MATERIAL PROVIDED
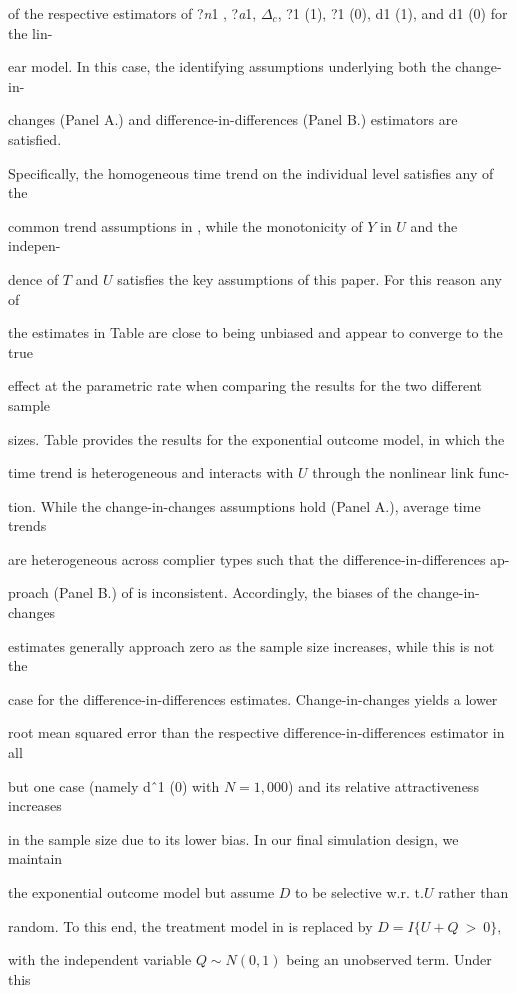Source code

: \documentclass[a4paper,12pt]{article}
\begin{document}
of the respective estimators of ?{\it n}1 , ?{\it a}1, $\Delta_{c}$, ?1 (1), ?1 (0), d1 (1), and d1 (0) for the lin-

ear model. In this case, the identifying assumptions underlying both the change-in-

changes (Panel A.) and difference-in-differences (Panel B.) estimators are satisfied.

Specifically, the homogeneous time trend on the individual level satisfies any of the

common trend assumptions in , while the monotonicity of $Y$ in $U$ and the indepen-

dence of $T$ and $U$ satisfies the key assumptions of this paper. For this reason any of

the estimates in Table are close to being unbiased and appear to converge to the true

effect at the parametric rate when comparing the results for the two different sample

sizes. Table provides the results for the exponential outcome model, in which the

time trend is heterogeneous and interacts with $U$ through the nonlinear link func-

tion. While the change-in-changes assumptions hold (Panel A.), average time trends

are heterogeneous across complier types such that the difference-in-differences ap-

proach (Panel B.) of is inconsistent. Accordingly, the biases of the change-in-changes

estimates generally approach zero as the sample size increases, while this is not the

case for the difference-in-differences estimates. Change-in-changes yields a lower

root mean squared error than the respective difference-in-differences estimator in all

but one case (namely dˆ1 (0) with $N=1,000$) and its relative attractiveness increases

in the sample size due to its lower bias. In our final simulation design, we maintain

the exponential outcome model but assume $D$ to be selective w.r. $\mathrm{t}. U$ rather than

random. To this end, the treatment model in is replaced by $D = I\{U+Q\ >\ 0\},$

with the independent variable $Q\sim N(0,1)$ being an unobserved term. Under this
\end{document}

WORK ORDER
Above are the entries. Output exactly the lines beginning with the line that has "the exponential outcome model but" and ending with the line that has "with the independent".

ANSWER FOR THIS EXERCISE
the exponential outcome model but assume $D$ to be selective w.r. $\mathrm{t}. U$ rather than

random. To this end, the treatment model in is replaced by $D = I\{U+Q\ >\ 0\},$

with the independent variable $Q\sim N(0,1)$ being an unobserved term. Under this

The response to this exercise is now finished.